**DATA TO USE**
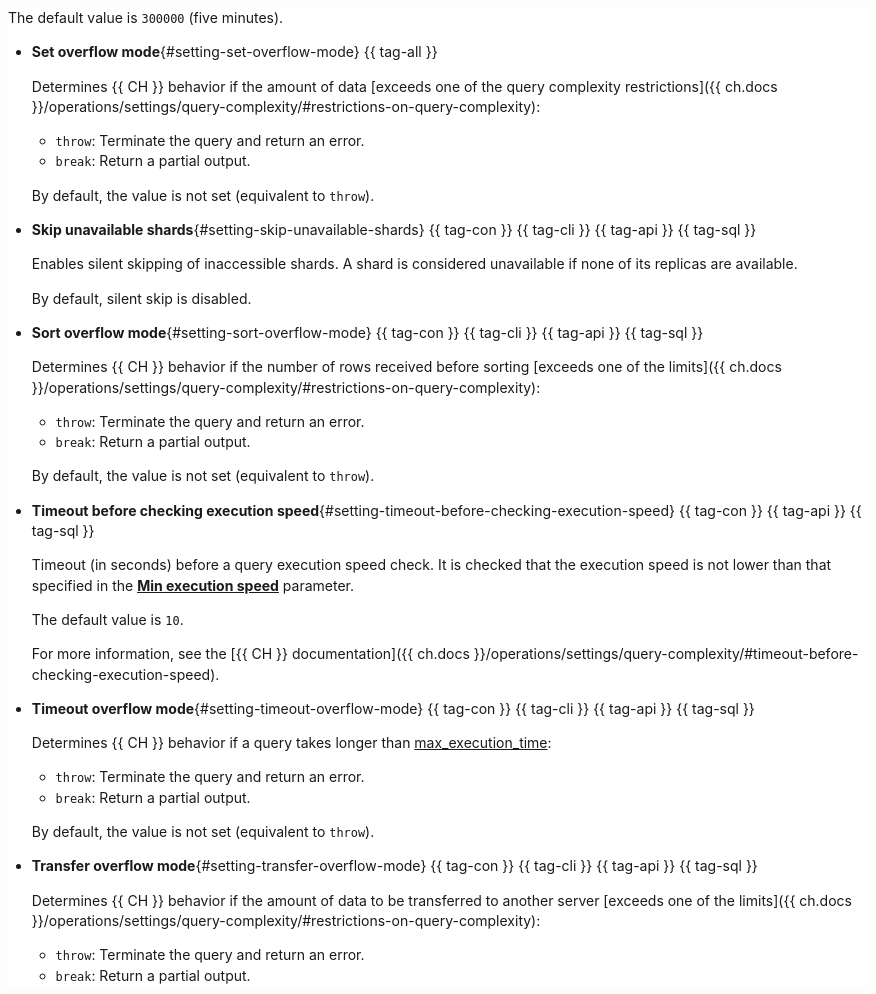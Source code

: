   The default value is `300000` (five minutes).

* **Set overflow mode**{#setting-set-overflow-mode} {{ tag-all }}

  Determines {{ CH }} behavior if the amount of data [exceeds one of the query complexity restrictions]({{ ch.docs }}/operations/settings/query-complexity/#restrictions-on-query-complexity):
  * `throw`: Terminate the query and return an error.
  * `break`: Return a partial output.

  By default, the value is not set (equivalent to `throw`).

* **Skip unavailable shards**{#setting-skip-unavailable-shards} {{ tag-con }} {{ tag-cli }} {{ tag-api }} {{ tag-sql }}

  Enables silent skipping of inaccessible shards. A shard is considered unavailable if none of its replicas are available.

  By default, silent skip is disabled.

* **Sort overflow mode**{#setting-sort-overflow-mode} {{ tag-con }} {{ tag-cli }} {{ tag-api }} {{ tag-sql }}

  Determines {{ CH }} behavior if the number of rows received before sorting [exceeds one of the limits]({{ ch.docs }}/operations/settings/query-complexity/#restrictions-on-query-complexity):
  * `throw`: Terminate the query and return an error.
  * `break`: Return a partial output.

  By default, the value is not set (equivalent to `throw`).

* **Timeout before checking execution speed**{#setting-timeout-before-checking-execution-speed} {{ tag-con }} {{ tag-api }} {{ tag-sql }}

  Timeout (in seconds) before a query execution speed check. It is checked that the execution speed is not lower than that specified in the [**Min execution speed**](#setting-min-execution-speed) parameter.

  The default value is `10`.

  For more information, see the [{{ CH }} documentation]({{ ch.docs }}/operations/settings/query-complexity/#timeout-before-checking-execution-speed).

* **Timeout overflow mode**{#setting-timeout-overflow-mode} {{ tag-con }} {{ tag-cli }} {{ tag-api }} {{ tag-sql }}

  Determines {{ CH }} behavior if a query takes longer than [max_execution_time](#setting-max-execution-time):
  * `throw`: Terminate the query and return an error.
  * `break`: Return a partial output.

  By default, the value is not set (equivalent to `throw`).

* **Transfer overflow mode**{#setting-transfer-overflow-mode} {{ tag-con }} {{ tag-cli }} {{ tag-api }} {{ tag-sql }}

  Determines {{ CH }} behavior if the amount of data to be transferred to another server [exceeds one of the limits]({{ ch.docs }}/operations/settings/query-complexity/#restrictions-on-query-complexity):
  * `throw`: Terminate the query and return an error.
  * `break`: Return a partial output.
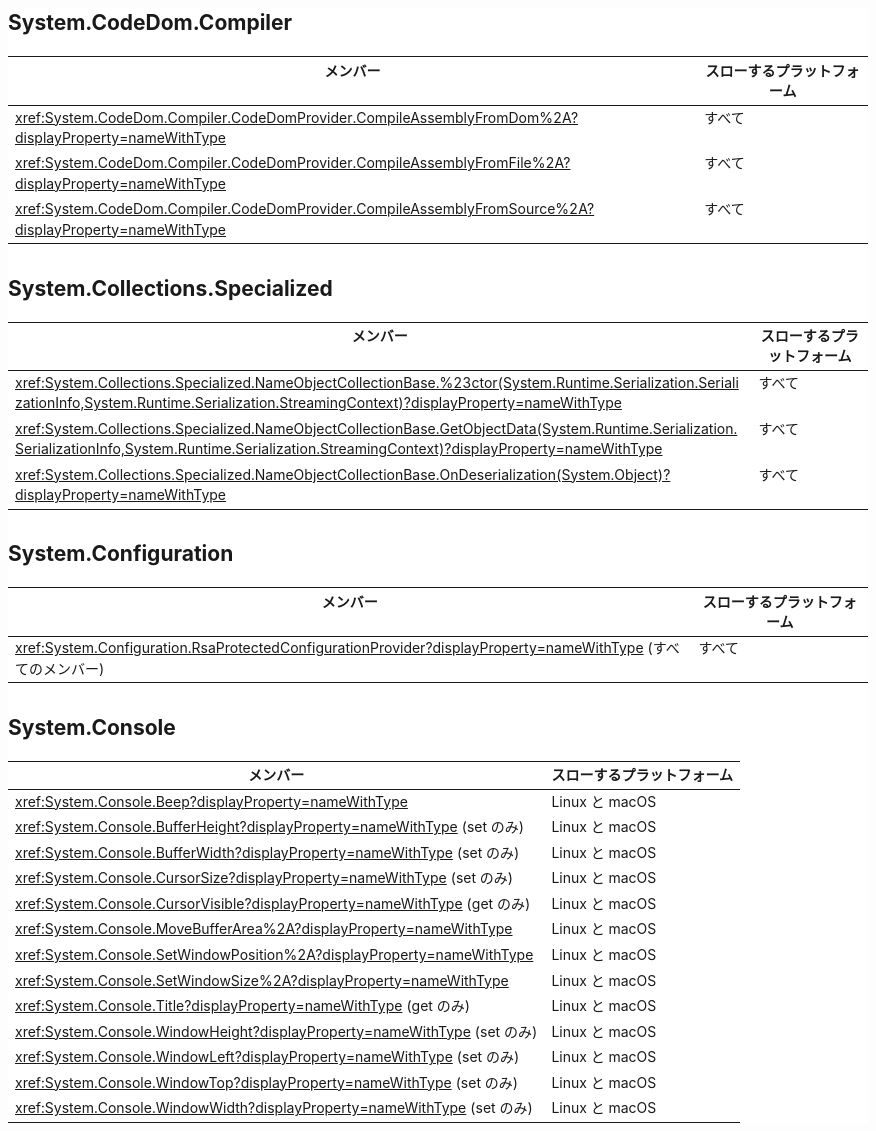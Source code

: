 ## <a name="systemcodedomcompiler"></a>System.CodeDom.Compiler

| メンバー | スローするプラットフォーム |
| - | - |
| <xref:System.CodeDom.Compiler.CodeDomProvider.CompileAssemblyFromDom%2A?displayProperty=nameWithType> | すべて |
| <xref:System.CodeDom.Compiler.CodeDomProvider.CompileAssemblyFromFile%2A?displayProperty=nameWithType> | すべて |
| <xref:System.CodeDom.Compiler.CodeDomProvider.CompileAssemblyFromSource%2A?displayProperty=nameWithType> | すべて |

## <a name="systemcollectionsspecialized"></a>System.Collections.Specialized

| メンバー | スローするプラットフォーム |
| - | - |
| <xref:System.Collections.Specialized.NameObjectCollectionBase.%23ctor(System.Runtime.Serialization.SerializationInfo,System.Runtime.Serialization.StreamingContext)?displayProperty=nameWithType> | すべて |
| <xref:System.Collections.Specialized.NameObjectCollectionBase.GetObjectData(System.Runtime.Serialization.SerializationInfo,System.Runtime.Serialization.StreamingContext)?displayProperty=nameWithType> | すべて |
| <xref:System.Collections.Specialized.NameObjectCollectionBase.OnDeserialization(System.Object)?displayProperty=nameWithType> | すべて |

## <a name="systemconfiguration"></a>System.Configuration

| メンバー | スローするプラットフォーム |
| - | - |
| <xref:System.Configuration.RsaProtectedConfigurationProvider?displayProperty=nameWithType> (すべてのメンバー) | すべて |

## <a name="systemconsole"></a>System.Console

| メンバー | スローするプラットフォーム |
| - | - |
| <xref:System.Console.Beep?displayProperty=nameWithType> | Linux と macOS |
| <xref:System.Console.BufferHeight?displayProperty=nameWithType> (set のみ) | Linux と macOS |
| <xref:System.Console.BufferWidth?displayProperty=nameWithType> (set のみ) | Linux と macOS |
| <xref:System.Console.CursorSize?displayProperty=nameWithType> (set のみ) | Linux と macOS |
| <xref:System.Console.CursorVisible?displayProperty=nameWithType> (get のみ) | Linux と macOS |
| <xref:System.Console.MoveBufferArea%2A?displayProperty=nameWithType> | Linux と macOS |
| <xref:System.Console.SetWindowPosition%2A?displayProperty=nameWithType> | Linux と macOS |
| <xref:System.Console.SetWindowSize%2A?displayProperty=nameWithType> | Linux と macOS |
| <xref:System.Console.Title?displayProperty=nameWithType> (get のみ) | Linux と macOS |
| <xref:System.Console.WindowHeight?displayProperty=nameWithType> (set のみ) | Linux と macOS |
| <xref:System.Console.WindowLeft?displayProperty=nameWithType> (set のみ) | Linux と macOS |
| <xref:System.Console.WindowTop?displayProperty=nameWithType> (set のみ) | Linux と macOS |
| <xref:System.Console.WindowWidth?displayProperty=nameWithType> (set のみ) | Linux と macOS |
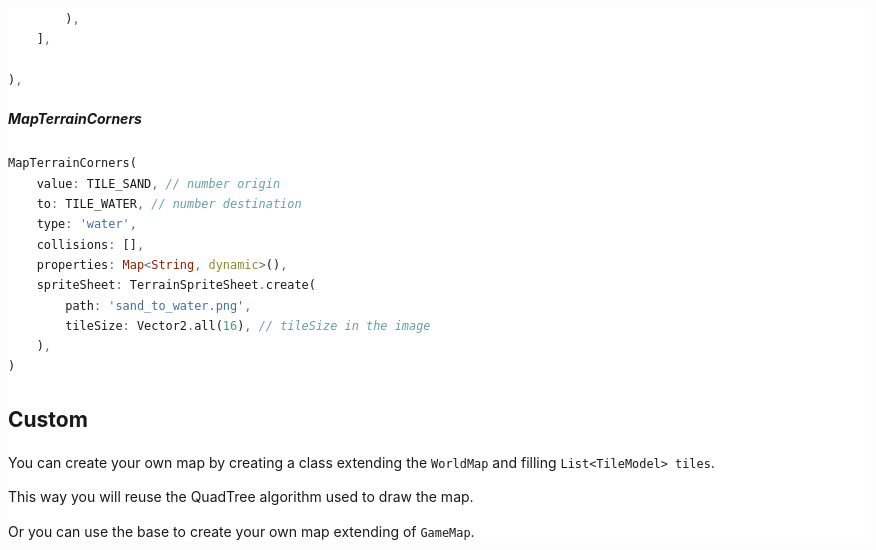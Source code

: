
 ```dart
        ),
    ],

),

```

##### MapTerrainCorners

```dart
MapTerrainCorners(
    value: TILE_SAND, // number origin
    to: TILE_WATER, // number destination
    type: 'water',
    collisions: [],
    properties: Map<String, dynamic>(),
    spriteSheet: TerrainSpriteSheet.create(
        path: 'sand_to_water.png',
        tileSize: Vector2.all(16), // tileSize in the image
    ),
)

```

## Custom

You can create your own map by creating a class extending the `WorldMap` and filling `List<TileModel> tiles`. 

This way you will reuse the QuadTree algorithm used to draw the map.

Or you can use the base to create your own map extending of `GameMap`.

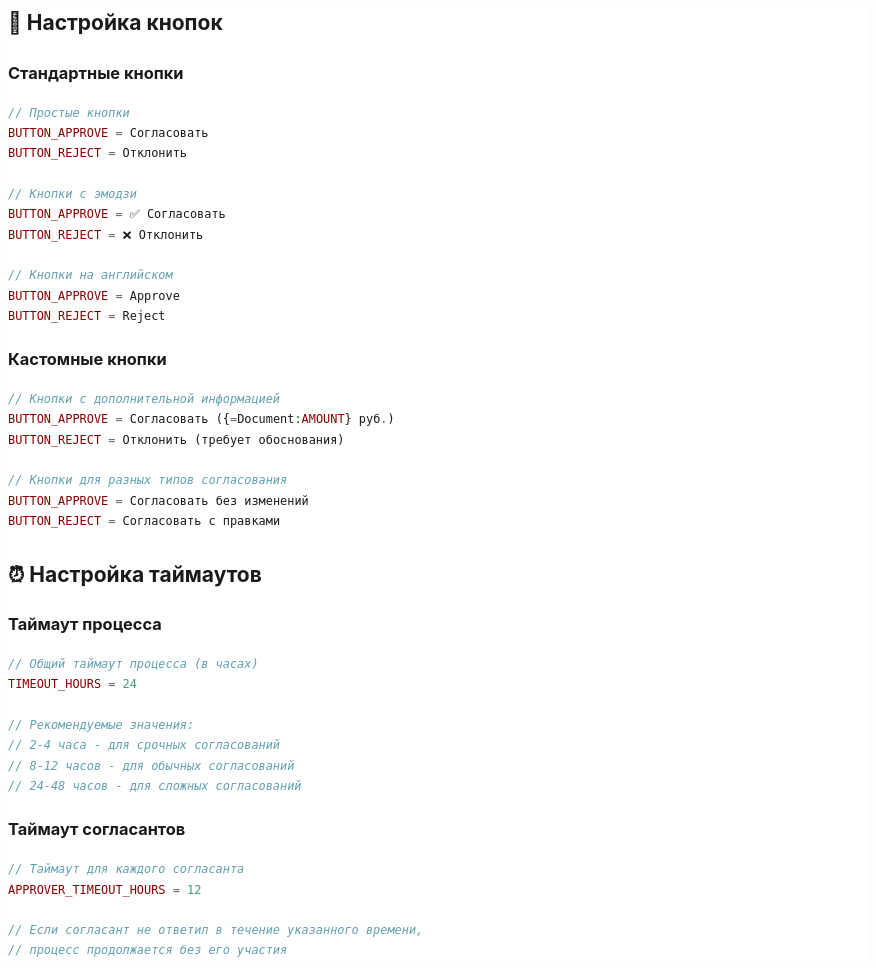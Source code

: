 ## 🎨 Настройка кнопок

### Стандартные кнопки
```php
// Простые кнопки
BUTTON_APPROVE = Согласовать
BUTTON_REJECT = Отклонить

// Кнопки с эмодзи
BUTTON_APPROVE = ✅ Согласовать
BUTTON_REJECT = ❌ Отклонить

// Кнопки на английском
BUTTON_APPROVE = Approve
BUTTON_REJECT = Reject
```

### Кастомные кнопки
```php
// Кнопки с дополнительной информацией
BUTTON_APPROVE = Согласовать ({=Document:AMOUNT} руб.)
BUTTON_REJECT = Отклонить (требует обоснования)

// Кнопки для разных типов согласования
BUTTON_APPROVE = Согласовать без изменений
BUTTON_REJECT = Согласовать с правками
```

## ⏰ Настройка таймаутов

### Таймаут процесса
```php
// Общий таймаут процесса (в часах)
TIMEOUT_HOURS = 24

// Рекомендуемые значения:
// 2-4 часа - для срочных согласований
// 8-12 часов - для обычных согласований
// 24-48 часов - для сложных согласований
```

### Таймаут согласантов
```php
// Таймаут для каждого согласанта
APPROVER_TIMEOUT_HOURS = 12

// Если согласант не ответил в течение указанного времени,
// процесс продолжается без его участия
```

**ABOUT THIS TASK**
Produce the material above again in full, with identical lines and no pictures.

**EXERCISE RESULT**
Source code

:   The default value is `300000` (five minutes).

* **Set overflow mode**{#setting-set-overflow-mode} {{ tag-all }}

  Determines {{ CH }} behavior if the amount of data [exceeds one of the query complexity restrictions]({{ ch.docs }}/operations/settings/query-complexity/#restrictions-on-query-complexity):
  * `throw`: Terminate the query and return an error.
  * `break`: Return a partial output.

  By default, the value is not set (equivalent to `throw`).

* **Skip unavailable shards**{#setting-skip-unavailable-shards} {{ tag-con }} {{ tag-cli }} {{ tag-api }} {{ tag-sql }}

  Enables silent skipping of inaccessible shards. A shard is considered unavailable if none of its replicas are available.

  By default, silent skip is disabled.

* **Sort overflow mode**{#setting-sort-overflow-mode} {{ tag-con }} {{ tag-cli }} {{ tag-api }} {{ tag-sql }}

  Determines {{ CH }} behavior if the number of rows received before sorting [exceeds one of the limits]({{ ch.docs }}/operations/settings/query-complexity/#restrictions-on-query-complexity):
  * `throw`: Terminate the query and return an error.
  * `break`: Return a partial output.

  By default, the value is not set (equivalent to `throw`).

* **Timeout before checking execution speed**{#setting-timeout-before-checking-execution-speed} {{ tag-con }} {{ tag-api }} {{ tag-sql }}

  Timeout (in seconds) before a query execution speed check. It is checked that the execution speed is not lower than that specified in the [**Min execution speed**](#setting-min-execution-speed) parameter.

  The default value is `10`.

  For more information, see the [{{ CH }} documentation]({{ ch.docs }}/operations/settings/query-complexity/#timeout-before-checking-execution-speed).

* **Timeout overflow mode**{#setting-timeout-overflow-mode} {{ tag-con }} {{ tag-cli }} {{ tag-api }} {{ tag-sql }}

  Determines {{ CH }} behavior if a query takes longer than [max_execution_time](#setting-max-execution-time):
  * `throw`: Terminate the query and return an error.
  * `break`: Return a partial output.

  By default, the value is not set (equivalent to `throw`).

* **Transfer overflow mode**{#setting-transfer-overflow-mode} {{ tag-con }} {{ tag-cli }} {{ tag-api }} {{ tag-sql }}

  Determines {{ CH }} behavior if the amount of data to be transferred to another server [exceeds one of the limits]({{ ch.docs }}/operations/settings/query-complexity/#restrictions-on-query-complexity):
  * `throw`: Terminate the query and return an error.
  * `break`: Return a partial output.
Source code

: ## <a name="systemcodedomcompiler"></a>System.CodeDom.Compiler

| メンバー | スローするプラットフォーム |
| - | - |
| <xref:System.CodeDom.Compiler.CodeDomProvider.CompileAssemblyFromDom%2A?displayProperty=nameWithType> | すべて |
| <xref:System.CodeDom.Compiler.CodeDomProvider.CompileAssemblyFromFile%2A?displayProperty=nameWithType> | すべて |
| <xref:System.CodeDom.Compiler.CodeDomProvider.CompileAssemblyFromSource%2A?displayProperty=nameWithType> | すべて |

## <a name="systemcollectionsspecialized"></a>System.Collections.Specialized

| メンバー | スローするプラットフォーム |
| - | - |
| <xref:System.Collections.Specialized.NameObjectCollectionBase.%23ctor(System.Runtime.Serialization.SerializationInfo,System.Runtime.Serialization.StreamingContext)?displayProperty=nameWithType> | すべて |
| <xref:System.Collections.Specialized.NameObjectCollectionBase.GetObjectData(System.Runtime.Serialization.SerializationInfo,System.Runtime.Serialization.StreamingContext)?displayProperty=nameWithType> | すべて |
| <xref:System.Collections.Specialized.NameObjectCollectionBase.OnDeserialization(System.Object)?displayProperty=nameWithType> | すべて |

## <a name="systemconfiguration"></a>System.Configuration

| メンバー | スローするプラットフォーム |
| - | - |
| <xref:System.Configuration.RsaProtectedConfigurationProvider?displayProperty=nameWithType> (すべてのメンバー) | すべて |

## <a name="systemconsole"></a>System.Console

| メンバー | スローするプラットフォーム |
| - | - |
| <xref:System.Console.Beep?displayProperty=nameWithType> | Linux と macOS |
| <xref:System.Console.BufferHeight?displayProperty=nameWithType> (set のみ) | Linux と macOS |
| <xref:System.Console.BufferWidth?displayProperty=nameWithType> (set のみ) | Linux と macOS |
| <xref:System.Console.CursorSize?displayProperty=nameWithType> (set のみ) | Linux と macOS |
| <xref:System.Console.CursorVisible?displayProperty=nameWithType> (get のみ) | Linux と macOS |
| <xref:System.Console.MoveBufferArea%2A?displayProperty=nameWithType> | Linux と macOS |
| <xref:System.Console.SetWindowPosition%2A?displayProperty=nameWithType> | Linux と macOS |
| <xref:System.Console.SetWindowSize%2A?displayProperty=nameWithType> | Linux と macOS |
| <xref:System.Console.Title?displayProperty=nameWithType> (get のみ) | Linux と macOS |
| <xref:System.Console.WindowHeight?displayProperty=nameWithType> (set のみ) | Linux と macOS |
| <xref:System.Console.WindowLeft?displayProperty=nameWithType> (set のみ) | Linux と macOS |
| <xref:System.Console.WindowTop?displayProperty=nameWithType> (set のみ) | Linux と macOS |
| <xref:System.Console.WindowWidth?displayProperty=nameWithType> (set のみ) | Linux と macOS |
Source code

:
 ```dart
        ),
    ],

),

```

##### MapTerrainCorners

```dart
MapTerrainCorners(
    value: TILE_SAND, // number origin
    to: TILE_WATER, // number destination
    type: 'water',
    collisions: [],
    properties: Map<String, dynamic>(),
    spriteSheet: TerrainSpriteSheet.create(
        path: 'sand_to_water.png',
        tileSize: Vector2.all(16), // tileSize in the image
    ),
)

```

## Custom

You can create your own map by creating a class extending the `WorldMap` and filling `List<TileModel> tiles`. 

This way you will reuse the QuadTree algorithm used to draw the map.

Or you can use the base to create your own map extending of `GameMap`.

Source code

: ## 🎨 Настройка кнопок

### Стандартные кнопки
```php
// Простые кнопки
BUTTON_APPROVE = Согласовать
BUTTON_REJECT = Отклонить

// Кнопки с эмодзи
BUTTON_APPROVE = ✅ Согласовать
BUTTON_REJECT = ❌ Отклонить

// Кнопки на английском
BUTTON_APPROVE = Approve
BUTTON_REJECT = Reject
```

### Кастомные кнопки
```php
// Кнопки с дополнительной информацией
BUTTON_APPROVE = Согласовать ({=Document:AMOUNT} руб.)
BUTTON_REJECT = Отклонить (требует обоснования)

// Кнопки для разных типов согласования
BUTTON_APPROVE = Согласовать без изменений
BUTTON_REJECT = Согласовать с правками
```

## ⏰ Настройка таймаутов

### Таймаут процесса
```php
// Общий таймаут процесса (в часах)
TIMEOUT_HOURS = 24

// Рекомендуемые значения:
// 2-4 часа - для срочных согласований
// 8-12 часов - для обычных согласований
// 24-48 часов - для сложных согласований
```

### Таймаут согласантов
```php
// Таймаут для каждого согласанта
APPROVER_TIMEOUT_HOURS = 12

// Если согласант не ответил в течение указанного времени,
// процесс продолжается без его участия
```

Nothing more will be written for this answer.